By executing the test against multiple diverse servers, you can begin to observe server outages (when multiple probes see disconnection events to the same server simultaneously) and disconnections of your users' home or office connection (when a single probe loses connectivity to all servers simultaneously).
Typically, this test works best at a high frequency like the UDP latency/loss test of one packet every 1.5s, which is approximately ~2000 packets per hour given reasonable levels of cross-traffic. This provides a resolution of 2-4 seconds for disconnection events.
UDP Jitter Test
The UDP jitter test is commonly used to simulate a synthetic VoIP (voice-over-IP) call where a real SIP server is unavailable. It uses a fixed-rate stream of UDP traffic, running between agent and test node. A bi-directional 64 kbps stream is used with the same characteristics and properties (i.e. packet sizes, delays, bitrate) as the G.711 audio codec.
The agent initiates the connection, thus overcoming NAT (network address translation) issues, and informs the server of the rate and characteristics with which it would like to receive the return stream.
The standard configuration uses 500 packets upstream and 500 packets downstream.
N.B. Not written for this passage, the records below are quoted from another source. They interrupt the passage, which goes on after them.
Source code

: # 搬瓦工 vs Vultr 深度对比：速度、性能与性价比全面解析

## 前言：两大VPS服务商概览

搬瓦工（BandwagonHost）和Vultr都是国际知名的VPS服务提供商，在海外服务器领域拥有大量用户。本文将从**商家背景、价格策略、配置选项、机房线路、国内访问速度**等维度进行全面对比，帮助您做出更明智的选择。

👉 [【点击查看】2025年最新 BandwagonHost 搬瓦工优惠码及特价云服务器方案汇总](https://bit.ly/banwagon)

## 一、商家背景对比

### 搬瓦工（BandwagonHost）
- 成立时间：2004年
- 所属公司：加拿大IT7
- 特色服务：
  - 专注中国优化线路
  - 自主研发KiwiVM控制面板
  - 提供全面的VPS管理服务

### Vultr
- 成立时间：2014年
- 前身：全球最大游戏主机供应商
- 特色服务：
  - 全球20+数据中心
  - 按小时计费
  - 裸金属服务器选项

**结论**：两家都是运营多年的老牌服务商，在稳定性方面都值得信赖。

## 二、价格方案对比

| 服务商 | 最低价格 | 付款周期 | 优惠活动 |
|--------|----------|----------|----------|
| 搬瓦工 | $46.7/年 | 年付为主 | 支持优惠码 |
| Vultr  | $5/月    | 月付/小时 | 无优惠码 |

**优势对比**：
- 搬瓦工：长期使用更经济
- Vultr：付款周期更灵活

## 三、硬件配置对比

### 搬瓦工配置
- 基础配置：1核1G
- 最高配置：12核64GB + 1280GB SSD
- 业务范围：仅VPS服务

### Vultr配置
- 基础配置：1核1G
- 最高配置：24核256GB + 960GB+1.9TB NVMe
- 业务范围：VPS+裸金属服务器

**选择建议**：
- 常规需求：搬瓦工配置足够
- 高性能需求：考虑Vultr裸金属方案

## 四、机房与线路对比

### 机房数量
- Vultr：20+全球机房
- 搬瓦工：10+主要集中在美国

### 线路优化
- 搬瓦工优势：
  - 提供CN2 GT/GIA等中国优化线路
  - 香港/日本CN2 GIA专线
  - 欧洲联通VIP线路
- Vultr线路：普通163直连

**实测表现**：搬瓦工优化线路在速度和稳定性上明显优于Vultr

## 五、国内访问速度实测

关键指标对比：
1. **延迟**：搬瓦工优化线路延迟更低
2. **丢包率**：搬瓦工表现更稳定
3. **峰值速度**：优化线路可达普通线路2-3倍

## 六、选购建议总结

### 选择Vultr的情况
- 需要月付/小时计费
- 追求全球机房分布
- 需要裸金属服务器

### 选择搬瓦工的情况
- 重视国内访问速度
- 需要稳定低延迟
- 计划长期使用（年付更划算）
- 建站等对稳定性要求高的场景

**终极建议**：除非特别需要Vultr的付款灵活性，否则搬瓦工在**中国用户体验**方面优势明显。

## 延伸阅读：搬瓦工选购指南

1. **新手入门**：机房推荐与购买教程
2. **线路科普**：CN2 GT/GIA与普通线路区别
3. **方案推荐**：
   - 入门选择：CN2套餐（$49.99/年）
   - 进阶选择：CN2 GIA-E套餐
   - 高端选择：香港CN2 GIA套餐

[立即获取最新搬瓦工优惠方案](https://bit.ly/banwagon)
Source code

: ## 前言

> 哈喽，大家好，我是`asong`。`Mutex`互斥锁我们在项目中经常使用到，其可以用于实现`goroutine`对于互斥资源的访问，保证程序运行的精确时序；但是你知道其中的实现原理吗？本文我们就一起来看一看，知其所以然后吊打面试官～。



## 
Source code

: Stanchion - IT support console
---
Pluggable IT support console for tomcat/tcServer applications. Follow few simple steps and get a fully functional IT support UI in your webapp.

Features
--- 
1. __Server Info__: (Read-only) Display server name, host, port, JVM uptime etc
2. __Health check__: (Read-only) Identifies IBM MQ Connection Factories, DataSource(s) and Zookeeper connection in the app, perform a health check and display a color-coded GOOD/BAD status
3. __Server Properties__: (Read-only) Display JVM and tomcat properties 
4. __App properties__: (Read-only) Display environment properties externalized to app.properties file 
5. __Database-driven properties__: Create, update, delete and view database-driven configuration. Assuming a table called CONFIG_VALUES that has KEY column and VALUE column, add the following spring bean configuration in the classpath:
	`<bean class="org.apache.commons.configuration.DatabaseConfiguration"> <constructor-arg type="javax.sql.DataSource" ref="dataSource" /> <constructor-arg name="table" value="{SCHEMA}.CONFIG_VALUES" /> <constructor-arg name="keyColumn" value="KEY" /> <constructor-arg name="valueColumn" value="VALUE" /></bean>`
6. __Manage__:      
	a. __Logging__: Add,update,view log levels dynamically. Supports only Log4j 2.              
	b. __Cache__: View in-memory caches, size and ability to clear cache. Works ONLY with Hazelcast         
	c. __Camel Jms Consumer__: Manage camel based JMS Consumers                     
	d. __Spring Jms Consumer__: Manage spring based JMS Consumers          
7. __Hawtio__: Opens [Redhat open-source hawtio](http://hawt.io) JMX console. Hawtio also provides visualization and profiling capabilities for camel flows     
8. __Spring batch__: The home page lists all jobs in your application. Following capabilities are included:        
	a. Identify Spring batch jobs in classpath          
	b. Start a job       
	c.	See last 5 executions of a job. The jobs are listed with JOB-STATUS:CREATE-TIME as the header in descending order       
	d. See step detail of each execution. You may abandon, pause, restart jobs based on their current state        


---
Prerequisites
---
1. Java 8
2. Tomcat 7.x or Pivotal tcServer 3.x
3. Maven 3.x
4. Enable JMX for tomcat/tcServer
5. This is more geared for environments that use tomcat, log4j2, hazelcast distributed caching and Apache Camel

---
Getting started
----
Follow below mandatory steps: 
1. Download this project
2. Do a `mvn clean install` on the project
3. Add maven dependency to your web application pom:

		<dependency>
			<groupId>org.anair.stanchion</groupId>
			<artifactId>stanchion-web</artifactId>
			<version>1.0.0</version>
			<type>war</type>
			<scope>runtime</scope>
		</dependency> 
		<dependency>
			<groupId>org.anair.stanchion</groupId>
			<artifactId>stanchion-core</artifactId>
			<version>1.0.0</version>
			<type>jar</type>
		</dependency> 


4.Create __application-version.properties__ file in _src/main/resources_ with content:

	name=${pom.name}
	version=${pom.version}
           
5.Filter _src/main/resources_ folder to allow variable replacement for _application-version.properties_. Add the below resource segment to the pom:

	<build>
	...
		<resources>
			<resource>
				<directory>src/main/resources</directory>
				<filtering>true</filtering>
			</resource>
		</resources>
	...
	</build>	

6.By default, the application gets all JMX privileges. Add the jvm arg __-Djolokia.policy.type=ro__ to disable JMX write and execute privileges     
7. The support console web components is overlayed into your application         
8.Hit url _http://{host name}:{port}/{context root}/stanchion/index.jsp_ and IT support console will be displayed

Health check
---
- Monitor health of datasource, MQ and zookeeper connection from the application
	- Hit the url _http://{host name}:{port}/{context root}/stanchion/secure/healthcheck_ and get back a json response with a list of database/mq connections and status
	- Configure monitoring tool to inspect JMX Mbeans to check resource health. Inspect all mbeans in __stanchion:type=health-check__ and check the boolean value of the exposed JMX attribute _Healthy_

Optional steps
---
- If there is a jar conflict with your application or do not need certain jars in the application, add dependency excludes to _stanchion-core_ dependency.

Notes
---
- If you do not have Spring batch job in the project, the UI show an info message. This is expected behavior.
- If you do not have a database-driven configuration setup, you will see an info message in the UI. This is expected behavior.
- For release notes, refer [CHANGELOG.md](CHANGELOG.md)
The agent records the round-trip-time (latency), the number of packets it sent and received (loss rate), and the jitter observed for packets it received from the server. The server does the same, but with the reverse traffic flow, thus providing bi-directional loss and jitter. Importantly, we are able to use these measures as an alternative when the UDP latency and loss test is not available to be used.
Jitter is calculated using the PDV (packet delay variation) approach described in section 4.2 of RFC 5481. The 99th percentile is recorded and used in all calculations when deriving the PDV.